Ide-ide liberalisme yang mengedepankan asas 'kebebasan' dan 'individu' menjadi hal yang menarik ketika itu -- ketika Eropa masih dikuasai Gereja dan tak ada satu pun yang bisa menentang kekuasaan Gereja. Dalam politik, liberalisme bisa dilihat implikasinya pada perimbangan kekuasaan dalam pemerintahan, parlemen, dan sebagainya. Implikasi yang cukup signifikan dari liberalisme ini juga dibuktikan atau ditunjukkan, misalnya, dalam "Deklarasi Kemerdekaan Amerika Serikat" (1776) yang memuat nilai-nilai dari liberalisme:
"Kami memegang kebenaran ini sebagai sebuah bukti, bahwa semua manusia diciptakan sama; bahwa mereka diberkati oleh Pencipta mereka dengan hak-hak asasi tertentu yang tak bisa dicabut darinya dan bahwa di antara hak-hak tersebut ialah hak untuk Hidup, Kebebasan, dan mengejar kebahagiaan.
Bahwa untuk menjamin hak-hak ini, Pemerintah-Pemerintah dilembagakan di antara manusia, dengan mendapatkan kekuasaan mereka yang ada dari persetujuan rakyat. Bahwa setiap kali ada bentuk pemerintahan yang malah merusak tujuan ini, adalah hak rakyat untuk mengubah atau menghapuskannya, dan melembagakan pemerintahan baru." Â Â Â Â Â
Nilai-nilai yang mau ditegaskan di sini adalah setiap manusia itu diciptakan sama dan dianugerahi hak hidup yang sama di antara satu sama lain. Sejak lahir hingga dalam seluruh proses hidupnya, manusia mempunyai hak-hak tersebut.
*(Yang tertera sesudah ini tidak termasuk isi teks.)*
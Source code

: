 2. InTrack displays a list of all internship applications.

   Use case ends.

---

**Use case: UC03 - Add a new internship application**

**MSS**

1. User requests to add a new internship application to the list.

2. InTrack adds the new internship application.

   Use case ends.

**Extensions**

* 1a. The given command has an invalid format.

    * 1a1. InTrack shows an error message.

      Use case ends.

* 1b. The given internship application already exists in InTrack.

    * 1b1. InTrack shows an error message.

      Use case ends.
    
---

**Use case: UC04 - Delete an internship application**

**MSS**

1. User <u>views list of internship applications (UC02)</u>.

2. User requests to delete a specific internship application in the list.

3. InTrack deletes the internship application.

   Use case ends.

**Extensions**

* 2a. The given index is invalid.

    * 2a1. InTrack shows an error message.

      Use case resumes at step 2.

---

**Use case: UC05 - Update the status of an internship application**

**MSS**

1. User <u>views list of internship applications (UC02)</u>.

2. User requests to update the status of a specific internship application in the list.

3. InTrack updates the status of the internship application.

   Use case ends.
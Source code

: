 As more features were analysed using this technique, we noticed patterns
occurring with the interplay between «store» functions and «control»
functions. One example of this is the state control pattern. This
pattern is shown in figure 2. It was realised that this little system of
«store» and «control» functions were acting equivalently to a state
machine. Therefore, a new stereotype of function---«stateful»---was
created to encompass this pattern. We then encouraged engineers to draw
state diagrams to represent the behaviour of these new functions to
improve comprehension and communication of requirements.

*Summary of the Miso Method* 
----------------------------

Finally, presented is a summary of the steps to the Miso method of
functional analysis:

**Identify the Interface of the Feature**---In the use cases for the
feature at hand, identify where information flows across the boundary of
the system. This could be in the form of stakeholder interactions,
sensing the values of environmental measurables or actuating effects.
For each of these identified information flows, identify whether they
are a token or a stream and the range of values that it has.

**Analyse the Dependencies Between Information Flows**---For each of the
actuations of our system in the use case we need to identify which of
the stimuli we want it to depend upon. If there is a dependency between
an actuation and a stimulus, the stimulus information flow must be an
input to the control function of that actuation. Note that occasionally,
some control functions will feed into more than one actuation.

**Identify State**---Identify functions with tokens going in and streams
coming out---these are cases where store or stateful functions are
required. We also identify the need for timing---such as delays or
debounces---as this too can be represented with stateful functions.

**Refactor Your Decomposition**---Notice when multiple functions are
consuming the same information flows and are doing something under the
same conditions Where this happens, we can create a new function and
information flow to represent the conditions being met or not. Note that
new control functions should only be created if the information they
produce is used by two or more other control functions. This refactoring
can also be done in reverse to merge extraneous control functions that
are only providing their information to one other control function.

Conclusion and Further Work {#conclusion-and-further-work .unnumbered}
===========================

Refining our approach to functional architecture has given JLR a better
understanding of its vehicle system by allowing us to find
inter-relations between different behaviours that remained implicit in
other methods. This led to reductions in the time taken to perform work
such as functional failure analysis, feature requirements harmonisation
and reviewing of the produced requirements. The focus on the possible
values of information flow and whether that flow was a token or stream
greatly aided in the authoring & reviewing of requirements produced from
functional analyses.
Akan tetapi, perlu disadari bahwa untuk menjamin hak-hak yang ada, manusia membutuhkan lembaga tertentu untuk menjaminnya.
Dalam konteks liberalisme, lembaga yang dimaksud adalah pemerintah. Pemerintah ada untuk menjamin, bukan untuk merusak atau mencabut hak-hak tersebut dari setiap individu. Liberalisme pada dasarnya sangat mengecam pemerintah atau politik absolutisme. Sebab sistem pemerintah ini, sejatinya berlawanan dengan tujuan dan maksud dari liberalisme yang menekankan kebebasan setiap individu.
Pemerintah  dengan gaya kepemimpinan absolutisme justru menekankan kemutlakan kekuasaan mereka; yang mana setiap individu harus tunduk dan patuh tanpa kompromi pada kekuasaan yang ada. Artinya dalam sistem pemerintahan semacam ini, secara mutlak tidak ada kebebasan setiap individu.
Semua kebijakan untung-rugi dan baik-buruk dari pemerintah harus diterima oleh rakyat. Keadaan semacam inilah yang dilawan oleh liberalisme. Liberalisme menganjurkan  sistem kekuasaan yang dapat menjamin hak-hak dari setiap individu. Untuk itu, liberalisme menekankan sistem pemerintah dalam suatu negara perlu dibangun atas dasar kesepakatan bersama rakyatnya.